It was leading industrial figure Chris Connelly, from Ministry and the Revolting Cocks, who initially brought Chainsuck to the label. The connection came through Reynolds's friend Andie Maguire, the ex-Bostonian and former Dogzilla bassist, who was playing in Connelly's loose-knit band Pigface). And Chainsuck wound up being the last band signed to Wax Trax by label founder Jim Nash, who died of complications from AIDS last year; the album is dedicated to him.

"Wax Trax just sign things they love, without worrying whether it fits into the genre they created," Lowder notes. "We were different for them, because they had never really had a songwriter element before." Reynolds's own taste used to be pure pop before she had her life changed by Think Tree a few years back; keyboardist Trifino is Chainsuck's resident Wax Trax collector.

Reynolds is the first to admit that hers isn't the most democratic outfit in the world. "We're not a `jam out in the rehearsal space' kind of band; it's a little more preconceived." Still, she insists it's not a strictly solo/studio project either.
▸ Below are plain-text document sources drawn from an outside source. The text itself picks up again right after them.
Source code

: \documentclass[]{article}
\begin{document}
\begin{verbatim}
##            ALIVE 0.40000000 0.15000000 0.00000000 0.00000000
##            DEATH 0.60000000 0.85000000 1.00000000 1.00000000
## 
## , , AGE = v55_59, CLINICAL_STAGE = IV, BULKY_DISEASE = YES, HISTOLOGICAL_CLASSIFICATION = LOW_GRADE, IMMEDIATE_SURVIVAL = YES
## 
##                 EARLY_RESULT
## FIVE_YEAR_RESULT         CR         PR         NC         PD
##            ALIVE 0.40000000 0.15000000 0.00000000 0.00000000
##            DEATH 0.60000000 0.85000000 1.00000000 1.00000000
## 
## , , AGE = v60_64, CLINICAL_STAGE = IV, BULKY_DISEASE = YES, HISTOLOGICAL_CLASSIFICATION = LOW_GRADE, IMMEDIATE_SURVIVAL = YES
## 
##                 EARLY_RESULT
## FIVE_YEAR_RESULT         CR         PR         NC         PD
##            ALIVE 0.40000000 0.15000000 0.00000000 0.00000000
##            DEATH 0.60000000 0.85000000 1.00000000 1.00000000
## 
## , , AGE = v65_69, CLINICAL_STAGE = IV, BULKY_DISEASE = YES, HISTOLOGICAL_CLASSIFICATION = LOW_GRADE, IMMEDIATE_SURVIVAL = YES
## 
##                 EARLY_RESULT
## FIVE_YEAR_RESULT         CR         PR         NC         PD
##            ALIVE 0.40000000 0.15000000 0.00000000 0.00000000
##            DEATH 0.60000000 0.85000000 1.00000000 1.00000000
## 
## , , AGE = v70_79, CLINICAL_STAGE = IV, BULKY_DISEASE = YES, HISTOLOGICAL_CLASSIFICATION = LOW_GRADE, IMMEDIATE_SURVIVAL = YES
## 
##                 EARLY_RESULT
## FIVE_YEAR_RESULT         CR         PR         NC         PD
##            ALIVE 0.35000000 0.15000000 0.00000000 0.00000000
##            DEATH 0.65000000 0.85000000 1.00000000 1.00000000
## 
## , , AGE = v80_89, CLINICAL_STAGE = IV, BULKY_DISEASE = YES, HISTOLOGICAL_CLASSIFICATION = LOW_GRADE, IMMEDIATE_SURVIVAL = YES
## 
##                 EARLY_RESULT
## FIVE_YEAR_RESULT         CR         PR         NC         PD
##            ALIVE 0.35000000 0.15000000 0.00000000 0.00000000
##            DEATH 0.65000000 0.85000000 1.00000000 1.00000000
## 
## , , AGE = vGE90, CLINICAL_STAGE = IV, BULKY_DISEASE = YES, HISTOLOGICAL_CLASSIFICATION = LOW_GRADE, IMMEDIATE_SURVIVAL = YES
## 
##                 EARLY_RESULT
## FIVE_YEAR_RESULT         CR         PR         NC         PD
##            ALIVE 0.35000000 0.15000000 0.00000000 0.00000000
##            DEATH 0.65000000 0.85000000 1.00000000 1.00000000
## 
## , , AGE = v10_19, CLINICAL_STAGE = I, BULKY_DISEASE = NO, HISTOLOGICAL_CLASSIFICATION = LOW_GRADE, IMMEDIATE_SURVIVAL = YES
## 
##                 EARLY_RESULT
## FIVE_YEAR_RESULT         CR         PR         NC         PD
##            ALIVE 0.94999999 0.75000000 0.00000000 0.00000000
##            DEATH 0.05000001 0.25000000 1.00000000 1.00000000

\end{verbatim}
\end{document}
"It helps that people don't have big egos, so they don't mind having their parts chopped up," Lowder offers.

"We're the kind of band where people don't have to commit themselves to just one project," Reynolds adds. "I've been criticized for having different people in the band at different times. But in Chicago [among the Wax Trax circuit] everybody does that."

Final pressing question: does Reynolds ever regret choosing the name Chainsuck, which refers to a mountain-bike malfunction but sounds as if it refers to . . . well, you know?

"I've been in the band for two years, and I don't know what it means," Trifino notes.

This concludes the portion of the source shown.